# 10.5.4 Sampling Uncertainty and Estimating Probabilities

Uncertainty in the response of an AOGCM arises from the effects of internal variability, which can be sampled in isolation by creating ensembles of simulations of a single model using alternative initial conditions, and from modelling uncertainties, which arise from errors introduced by the discretization of the equations of motion on a finite resolution grid, and the parametrization of sub-grid scale processes (radiative transfer, cloud formation, convection, etc). Modelling uncertainties are manifested in alternative structural choices (for example, choices of resolution and the basic physical assumptions on which parametrizations are based), and in the values of poorly constrained parameters within parametrization schemes. Ensemble approaches are used to quantify the effects of uncertainties arising from variations in model structure and parameter settings. These are assessed in Sections 10.5.4.1 to 10.5.4.3, followed by a discussion of observational constraints in Section 10.5.4.4 and methods used to obtain probabilistic predictions in Sections 10.5.4.5 to 10.5.4.7.
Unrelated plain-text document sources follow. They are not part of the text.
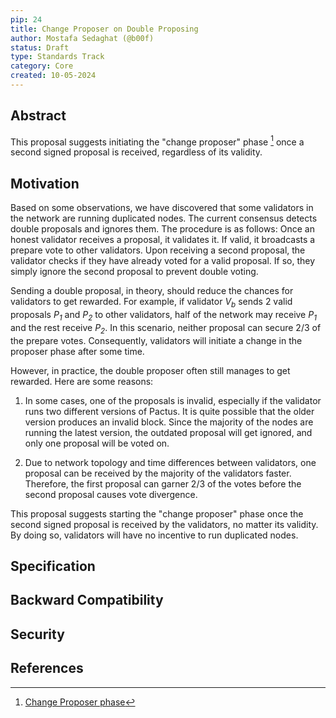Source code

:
 ```yaml
---
pip: 24
title: Change Proposer on Double Proposing
author: Mostafa Sedaghat (@b00f)
status: Draft
type: Standards Track
category: Core
created: 10-05-2024
---
```


## Abstract

This proposal suggests initiating the "change proposer" phase [^1] once a second signed proposal is received,
regardless of its validity.

## Motivation

Based on some observations, we have discovered that some validators in the network are running duplicated nodes.
The current consensus detects double proposals and ignores them.
The procedure is as follows: Once an honest validator receives a proposal, it validates it. If valid,
it broadcasts a prepare vote to other validators.
Upon receiving a second proposal, the validator checks if they have already voted for a valid proposal.
If so, they simply ignore the second proposal to prevent double voting.

Sending a double proposal, in theory, should reduce the chances for validators to get rewarded.
For example, if validator _V<sub>b</sub>_ sends 2 valid proposals _P<sub>1</sub>_ and _P<sub>2</sub>_
to other validators, half of the network may receive _P<sub>1</sub>_ and the rest receive _P<sub>2</sub>_.
In this scenario, neither proposal can secure 2/3 of the prepare votes. Consequently,
validators will initiate a change in the proposer phase after some time.

However, in practice, the double proposer often still manages to get rewarded. Here are some reasons:

1. In some cases, one of the proposals is invalid, especially if the validator runs two different versions of Pactus.
   It is quite possible that the older version produces an invalid block.
   Since the majority of the nodes are running the latest version, the outdated proposal will get ignored,
   and only one proposal will be voted on.

1. Due to network topology and time differences between validators,
   one proposal can be received by the majority of the validators faster.
   Therefore, the first proposal can garner 2/3 of the votes before the second proposal causes vote divergence.

This proposal suggests starting the "change proposer" phase once the second signed proposal is received by the validators,
no matter its validity.
By doing so, validators will have no incentive to run duplicated nodes.

## Specification

## Backward Compatibility

## Security

## References

[^1]: [Change Proposer phase](https://docs.pactus.org/protocol/consensus/protocol/#change-proposer)
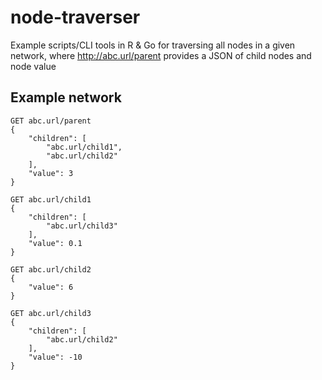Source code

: # node-traverser
Example scripts/CLI tools in R & Go for traversing all nodes in a given network, where http://abc.url/parent provides a JSON of child nodes and node value

## Example network
```
GET abc.url/parent
{
    "children": [
        "abc.url/child1",
        "abc.url/child2"
    ],
    "value": 3
}

GET abc.url/child1
{
    "children": [
        "abc.url/child3"
    ],
    "value": 0.1
}

GET abc.url/child2
{
    "value": 6
}

GET abc.url/child3
{
    "children": [
        "abc.url/child2"
    ],
    "value": -10
}
```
While ensemble projections carried out to date give a wide range of responses, they do not sample all possible sources of modelling uncertainty. For example, the AR4 multi-model ensemble relies on specified concentrations of CO_{2}, thus neglecting uncertainties in carbon cycle feedbacks (see Section 10.4.1), although this can be partially addressed by using less detailed models to extrapolate the AOGCM results (see Section 10.5.3). More generally, the set of available models may share fundamental inadequacies, the effects of which cannot be quantified (Kennedy and O’Hagan, 2001). For example, climate models currently implement a restricted approach to the parametrization of sub-grid scale processes, using deterministic bulk formulae coupled to the resolved flow exclusively at the grid scale. Palmer et al. (2005) argue that the outputs of parametrization schemes should be sampled from statistical distributions consistent with a range of possible sub-grid scale states, following a stochastic approach that has been tried in numerical weather forecasting (e.g., Buizza et al., 1999; Palmer, 2001). The potential for missing or inadequately parametrized processes to broaden the simulated range of future changes is not clear, however, this is an important caveat for the results discussed below.